Stored data:
● ● ● ●

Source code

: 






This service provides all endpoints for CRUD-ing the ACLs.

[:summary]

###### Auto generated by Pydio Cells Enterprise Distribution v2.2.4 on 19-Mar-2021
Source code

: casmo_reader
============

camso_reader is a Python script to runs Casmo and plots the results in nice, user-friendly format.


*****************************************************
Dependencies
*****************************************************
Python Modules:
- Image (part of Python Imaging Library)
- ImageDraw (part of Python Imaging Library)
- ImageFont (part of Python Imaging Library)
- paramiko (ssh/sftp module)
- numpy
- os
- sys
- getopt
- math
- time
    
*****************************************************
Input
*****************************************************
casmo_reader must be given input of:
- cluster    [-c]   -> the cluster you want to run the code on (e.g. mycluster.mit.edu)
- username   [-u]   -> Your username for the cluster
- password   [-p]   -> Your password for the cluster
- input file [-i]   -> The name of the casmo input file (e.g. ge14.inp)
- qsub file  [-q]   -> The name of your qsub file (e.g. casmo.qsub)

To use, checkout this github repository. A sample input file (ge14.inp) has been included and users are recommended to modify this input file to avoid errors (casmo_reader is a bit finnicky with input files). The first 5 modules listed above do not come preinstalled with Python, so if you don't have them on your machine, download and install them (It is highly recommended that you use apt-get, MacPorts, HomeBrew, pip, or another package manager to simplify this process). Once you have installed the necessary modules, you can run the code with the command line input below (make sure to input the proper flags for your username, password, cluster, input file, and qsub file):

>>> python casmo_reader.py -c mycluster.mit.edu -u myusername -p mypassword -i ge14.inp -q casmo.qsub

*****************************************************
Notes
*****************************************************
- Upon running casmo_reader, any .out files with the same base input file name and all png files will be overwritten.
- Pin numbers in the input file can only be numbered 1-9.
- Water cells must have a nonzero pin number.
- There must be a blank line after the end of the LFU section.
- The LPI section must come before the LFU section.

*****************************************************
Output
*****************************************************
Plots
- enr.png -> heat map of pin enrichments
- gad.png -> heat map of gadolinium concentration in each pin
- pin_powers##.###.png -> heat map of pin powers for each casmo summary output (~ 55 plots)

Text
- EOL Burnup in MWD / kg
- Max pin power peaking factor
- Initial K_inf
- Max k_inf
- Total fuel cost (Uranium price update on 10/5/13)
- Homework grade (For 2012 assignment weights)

● ● ● ●

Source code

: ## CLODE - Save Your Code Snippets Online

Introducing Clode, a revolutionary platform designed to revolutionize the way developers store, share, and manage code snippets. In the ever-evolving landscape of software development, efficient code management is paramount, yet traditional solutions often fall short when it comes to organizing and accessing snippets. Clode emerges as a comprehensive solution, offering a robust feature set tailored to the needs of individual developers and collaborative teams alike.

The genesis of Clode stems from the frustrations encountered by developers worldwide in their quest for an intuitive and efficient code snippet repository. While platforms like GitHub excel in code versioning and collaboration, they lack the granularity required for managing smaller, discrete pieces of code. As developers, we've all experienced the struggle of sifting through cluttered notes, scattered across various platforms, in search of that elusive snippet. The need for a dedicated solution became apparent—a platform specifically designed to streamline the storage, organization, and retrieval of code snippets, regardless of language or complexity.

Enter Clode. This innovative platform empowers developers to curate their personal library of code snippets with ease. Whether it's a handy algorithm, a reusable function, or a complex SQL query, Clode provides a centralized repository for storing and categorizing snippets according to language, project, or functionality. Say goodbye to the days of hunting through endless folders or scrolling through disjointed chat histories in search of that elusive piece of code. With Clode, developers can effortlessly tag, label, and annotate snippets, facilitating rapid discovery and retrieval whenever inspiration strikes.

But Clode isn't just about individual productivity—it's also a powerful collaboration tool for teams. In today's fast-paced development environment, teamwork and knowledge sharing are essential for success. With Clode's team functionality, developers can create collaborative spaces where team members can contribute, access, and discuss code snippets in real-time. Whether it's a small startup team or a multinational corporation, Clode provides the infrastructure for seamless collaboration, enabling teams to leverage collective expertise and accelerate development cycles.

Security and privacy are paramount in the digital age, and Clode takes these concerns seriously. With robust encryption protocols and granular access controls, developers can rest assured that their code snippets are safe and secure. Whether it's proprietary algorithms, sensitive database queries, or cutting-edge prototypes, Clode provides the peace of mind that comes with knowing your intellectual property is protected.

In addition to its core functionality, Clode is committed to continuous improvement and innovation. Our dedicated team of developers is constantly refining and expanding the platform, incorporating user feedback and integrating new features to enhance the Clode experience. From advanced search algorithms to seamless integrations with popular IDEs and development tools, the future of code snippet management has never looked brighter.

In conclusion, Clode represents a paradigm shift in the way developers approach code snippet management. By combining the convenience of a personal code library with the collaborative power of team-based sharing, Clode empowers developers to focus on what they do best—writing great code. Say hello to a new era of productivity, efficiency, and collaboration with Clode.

● ● ● ●

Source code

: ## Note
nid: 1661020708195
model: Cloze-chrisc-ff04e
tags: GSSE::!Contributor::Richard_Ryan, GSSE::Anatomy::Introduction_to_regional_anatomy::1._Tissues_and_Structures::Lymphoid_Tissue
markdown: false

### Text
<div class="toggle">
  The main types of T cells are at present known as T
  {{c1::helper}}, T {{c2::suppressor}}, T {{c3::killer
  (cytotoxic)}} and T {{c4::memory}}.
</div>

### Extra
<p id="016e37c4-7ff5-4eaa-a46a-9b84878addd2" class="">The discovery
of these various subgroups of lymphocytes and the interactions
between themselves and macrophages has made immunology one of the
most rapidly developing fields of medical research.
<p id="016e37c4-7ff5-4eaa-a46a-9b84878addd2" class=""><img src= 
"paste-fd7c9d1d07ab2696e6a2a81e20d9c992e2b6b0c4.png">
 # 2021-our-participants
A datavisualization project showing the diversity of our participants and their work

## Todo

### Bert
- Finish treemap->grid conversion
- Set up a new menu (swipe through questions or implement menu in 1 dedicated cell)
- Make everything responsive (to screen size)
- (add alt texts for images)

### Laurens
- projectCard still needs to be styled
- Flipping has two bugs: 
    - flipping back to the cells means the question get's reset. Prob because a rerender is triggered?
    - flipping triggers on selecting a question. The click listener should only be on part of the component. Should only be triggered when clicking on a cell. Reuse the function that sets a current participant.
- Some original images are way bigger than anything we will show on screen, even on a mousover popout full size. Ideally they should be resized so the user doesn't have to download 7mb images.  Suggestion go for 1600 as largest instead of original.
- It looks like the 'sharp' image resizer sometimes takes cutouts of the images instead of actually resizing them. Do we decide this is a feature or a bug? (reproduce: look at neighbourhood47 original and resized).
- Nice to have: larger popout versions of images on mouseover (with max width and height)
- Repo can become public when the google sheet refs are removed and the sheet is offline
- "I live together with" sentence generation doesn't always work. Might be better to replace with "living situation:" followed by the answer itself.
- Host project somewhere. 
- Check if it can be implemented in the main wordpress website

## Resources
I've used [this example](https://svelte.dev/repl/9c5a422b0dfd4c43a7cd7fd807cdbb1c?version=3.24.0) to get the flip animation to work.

● ● ● ●

TASK DETAILS -
The lines in the records above that include the word "main" must be copied out.

SOLVED EXERCISE -
  The main types of T cells are at present known as T
- Check if it can be implemented in the main wordpress website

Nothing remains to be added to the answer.